Thursday, 20 August 2015

Fundamental Similarities and Differences of HashSet and TreeSet in Java

Details:


The TreeSet and HashSet in Java are both part of the Collections framework. They are both  advance concepts. On this document we would be discussing their similarities and differences in terms of usage and functionality. Both of these classes implements the same java.util.Set interface. The Set interface makes sure that no duplicate elements are allowed thus this behavior is also true for both the TreeSet and HashSet class. Both HashSet and TreeSet are used for to store unique elements, but HashSet doesn't care about any order and TreeSet keeps thing in order. Ordering or sorting on TreeSet can be customized by using Comparator interface, by default TreeSet uses elements natural order for sorting, which is defined by compareTo() method of java.lang.Comparable interface. What is difference between HashSet and TreeSet is is also one the frequently asked Java interview question, So you should know about similarities and difference between them. It also helps you to understand when to use both TreeSet and HashSet and what are the scenario when we should use what type of set. Let's go through the similarities and difference between HashSet and TreeSet in Java.

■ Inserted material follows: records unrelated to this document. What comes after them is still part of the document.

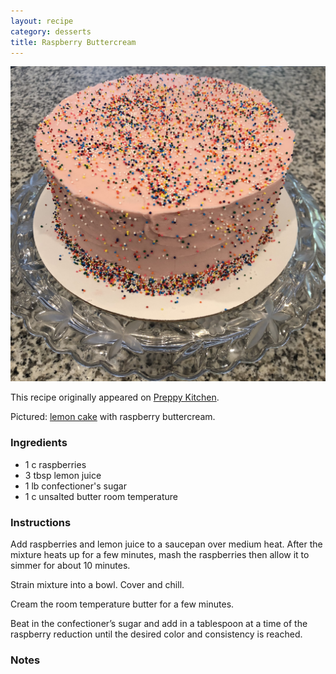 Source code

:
 ```yaml
---
layout: recipe
category: desserts
title: Raspberry Buttercream
---
```


![lemon cake with raspberry buttercream](../assets/lemon-cake-with-raspberry-buttercream.jpg)

This recipe originally appeared on [Preppy Kitchen](https://preppykitchen.com/raspberry-buttercream/).

Pictured: [lemon cake](./lemon-cake) with raspberry buttercream.

### Ingredients

-   1 c raspberries
-   3 tbsp lemon juice
-   1 lb confectioner's sugar
-   1 c unsalted butter room temperature

### Instructions

Add raspberries and lemon juice to a saucepan over medium heat. After the mixture heats up for a few minutes, mash the raspberries then allow it to simmer for about 10 minutes.

Strain mixture into a bowl. Cover and chill.

Cream the room temperature butter for a few minutes.

Beat in the confectioner’s sugar and add in a tablespoon at a time of the raspberry reduction until the desired color and consistency is reached.

### Notes


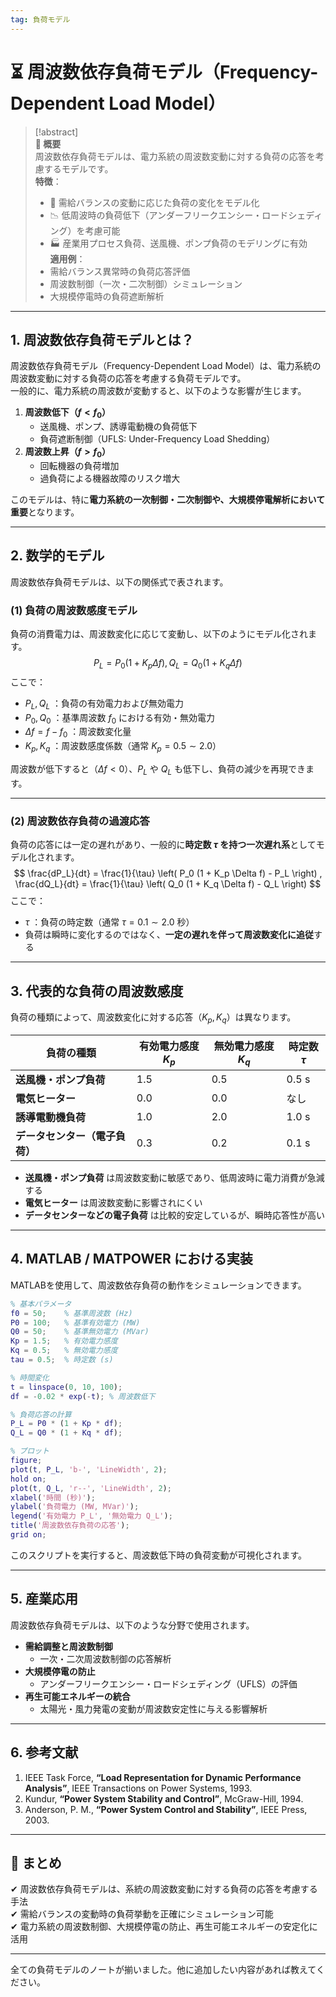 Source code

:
 ```yaml
---
tag: 負荷モデル
---
```




# **⏳ 周波数依存負荷モデル（Frequency-Dependent Load Model）**

> [!abstract]  
> **📌 概要**  
> 周波数依存負荷モデルは、電力系統の周波数変動に対する負荷の応答を考慮するモデルです。  
> **特徴**：
> 
> - 🔄 需給バランスの変動に応じた負荷の変化をモデル化
> - 📉 低周波時の負荷低下（アンダーフリークエンシー・ロードシェディング）を考慮可能
> - 🏭 産業用プロセス負荷、送風機、ポンプ負荷のモデリングに有効  
>     **適用例**：
> - 需給バランス異常時の負荷応答評価
> - 周波数制御（一次・二次制御）シミュレーション
> - 大規模停電時の負荷遮断解析

---

## **1. 周波数依存負荷モデルとは？**

周波数依存負荷モデル（Frequency-Dependent Load Model）は、電力系統の周波数変動に対する負荷の応答を考慮する負荷モデルです。  
一般的に、電力系統の周波数が変動すると、以下のような影響が生じます。

1. **周波数低下（$f < f_0$）**
    - 送風機、ポンプ、誘導電動機の負荷低下
    - 負荷遮断制御（UFLS: Under-Frequency Load Shedding）
2. **周波数上昇（$f > f_0$）**
    - 回転機器の負荷増加
    - 過負荷による機器故障のリスク増大

このモデルは、特に**電力系統の一次制御・二次制御や、大規模停電解析において重要**となります。

---

## **2. 数学的モデル**

周波数依存負荷モデルは、以下の関係式で表されます。

### **(1) 負荷の周波数感度モデル**

負荷の消費電力は、周波数変化に応じて変動し、以下のようにモデル化されます。
$$
P_L = P_0 \left(1 + K_p \Delta f \right), Q_L = Q_0 \left(1 + K_q \Delta f \right)
$$
ここで：

- $P_L, Q_L$ ：負荷の有効電力および無効電力
- $P_0, Q_0$ ：基準周波数 $f_0$ における有効・無効電力
- $\Delta f = f - f_0$ ：周波数変化量
- $K_p, K_q$ ：周波数感度係数（通常 $K_p = 0.5 \sim 2.0$）

周波数が低下すると（$\Delta f < 0$）、$P_L$ や $Q_L$ も低下し、負荷の減少を再現できます。

---

### **(2) 周波数依存負荷の過渡応答**

負荷の応答には一定の遅れがあり、一般的に**時定数 $\tau$ を持つ一次遅れ系**としてモデル化されます。
$$
\frac{dP_L}{dt} = \frac{1}{\tau} \left( P_0 (1 + K_p \Delta f) - P_L \right) , \frac{dQ_L}{dt} = \frac{1}{\tau} \left( Q_0 (1 + K_q \Delta f) - Q_L \right)
$$
ここで：

- $\tau$ ：負荷の時定数（通常 $\tau = 0.1 \sim 2.0$ 秒）
- 負荷は瞬時に変化するのではなく、**一定の遅れを伴って周波数変化に追従**する

---

## **3. 代表的な負荷の周波数感度**

負荷の種類によって、周波数変化に対する応答（$K_p, K_q$）は異なります。

|負荷の種類|有効電力感度 $K_p$|無効電力感度 $K_q$|時定数 $\tau$|
|---|---|---|---|
|**送風機・ポンプ負荷**|1.5|0.5|0.5 s|
|**電気ヒーター**|0.0|0.0|なし|
|**誘導電動機負荷**|1.0|2.0|1.0 s|
|**データセンター（電子負荷）**|0.3|0.2|0.1 s|

- **送風機・ポンプ負荷** は周波数変動に敏感であり、低周波時に電力消費が急減する
- **電気ヒーター** は周波数変動に影響されにくい
- **データセンターなどの電子負荷** は比較的安定しているが、瞬時応答性が高い

---

## **4. MATLAB / MATPOWER における実装**

MATLABを使用して、周波数依存負荷の動作をシミュレーションできます。

```matlab
% 基本パラメータ
f0 = 50;    % 基準周波数 (Hz)
P0 = 100;   % 基準有効電力 (MW)
Q0 = 50;    % 基準無効電力 (MVar)
Kp = 1.5;   % 有効電力感度
Kq = 0.5;   % 無効電力感度
tau = 0.5;  % 時定数 (s)

% 時間変化
t = linspace(0, 10, 100);
df = -0.02 * exp(-t); % 周波数低下

% 負荷応答の計算
P_L = P0 * (1 + Kp * df);
Q_L = Q0 * (1 + Kq * df);

% プロット
figure;
plot(t, P_L, 'b-', 'LineWidth', 2);
hold on;
plot(t, Q_L, 'r--', 'LineWidth', 2);
xlabel('時間 (秒)');
ylabel('負荷電力 (MW, MVar)');
legend('有効電力 P_L', '無効電力 Q_L');
title('周波数依存負荷の応答');
grid on;
```

このスクリプトを実行すると、周波数低下時の負荷変動が可視化されます。

---

## **5. 産業応用**

周波数依存負荷モデルは、以下のような分野で使用されます。

- **需給調整と周波数制御**
    - 一次・二次周波数制御の応答解析
- **大規模停電の防止**
    - アンダーフリークエンシー・ロードシェディング（UFLS）の評価
- **再生可能エネルギーの統合**
    - 太陽光・風力発電の変動が周波数安定性に与える影響解析

---

## **6. 参考文献**

1. IEEE Task Force, **“Load Representation for Dynamic Performance Analysis”**, IEEE Transactions on Power Systems, 1993.
2. Kundur, **“Power System Stability and Control”**, McGraw-Hill, 1994.
3. Anderson, P. M., **“Power System Control and Stability”**, IEEE Press, 2003.

---

## **📌 まとめ**

✔ 周波数依存負荷モデルは、系統の周波数変動に対する負荷の応答を考慮する手法  
✔ 需給バランスの変動時の負荷挙動を正確にシミュレーション可能  
✔ 電力系統の周波数制御、大規模停電の防止、再生可能エネルギーの安定化に活用

---

全ての負荷モデルのノートが揃いました。他に追加したい内容があれば教えてください。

If you are only need basic container and would not require the advance features of HashSet and TreeSet, I would suggest stick to Array, HashMap and List.

TreeSet and HashSet Similarities

Below are some important similarities between the two implementation of java.util.Set interface from Collection framework which is the TreeSet and HashSet.

Set Interface

Both HashSet and TreeSet implements Set interface.


The order the elements are inserted

TreeSet And HashSet don't care on the order of insertion of elements because anyway both of these classes are not maintaining the order of elements. Not unlike if you are using Lists or simple Array where it follows the index of elements. Imagine that these two classes are one big bucket. Just put elements on it regardless of location and you can get anything inside the big container.


Duplicate value

Both class doesn't allow duplicate elements. The use of add() method when adding elements will return false if the element is already existing. You can use this flag to evaluate if the insertion is success or not.

Synchronization

TreeMap and HashSet is not synchronized.

Iterator

Iterator of both TreeSet and HashSet are fail fast. They will throw ConcurrentModificationException if  the Set is modified once the iteration begins.

Cloneable and Serializable

Both classes implements Cloneable and Serializable interface, which means you can serialize a TreeSet and HashSet and save it into disk or send over network to other JVM.

TreeSet and HashSet Differences


Below are the differences of HashSet and TreeSet. This tutorial will not be complete if we will not differentiate the two.

Internal Structure

HashSet internally uses HashMap to store its element, while TreeSet uses TreeMap to store its element internally. See this article to learn more about how HashSet works in Java.

Ordering

HashSet is unordered which means that the position of elements is random. It will not follow the FIFO rule. Imagine that a HashSet is a big bucket where you store information you get the elements one by one probably using an iterator and what comes first in the iteration will be random.

But in case of TreeSet, the order of elements are defined by supplied Comparator, and if you don't give any Comparator for TreeSet objects  then it will use natural ordering of elements for example if the elements are integer then it will get sorted in numerical order meanwhile if the type is String then it will get sorted alphabetically.

Null Value

HashSet allow maximum  of one null element, which means you can store only one null value inside HashSet. But TreeSet won't allow any null object and you will get NullPointerException if you try to store null values in TreeSet. Why? because TreeSet sorts element as soon as you add it into TreeSet, if the object is null then calling compareTo() on that will throw NullPointerException.

Comparison method

HashSet uses equal() and hashcode() methods to compare the elements, while TreeSet we can implements compareTo() method of Comparator interface so we have compare() and compareTo() method ,TreeSet  does not use equal() and  hashcode() method.

Speed and Performance

HashSet is faster than TreeSet for all general purpose .The add, remove, and contains methods has constant time complexity O(1)  for HashSet, which means HashSet offers constant time cost for adding, removing and checking if an object exists in Set.
TreeSet performance is less as compared to HashSet as TreeSet has to sort the element after each insertion and removal Operation. TreeSet offers log(n) time cost for dd, remove, and contains  operations.

Functionality

TreeSet offers sorting which is not provided by HashSet. HashSet also has less methods as compared to TreeSet. TreeSet is rich in functionality as compare to HashSet. Functions like pollFirst(), pollLast(), first(), last(), ceiling(), lower() etc makes TreeSet rich in functionality wise.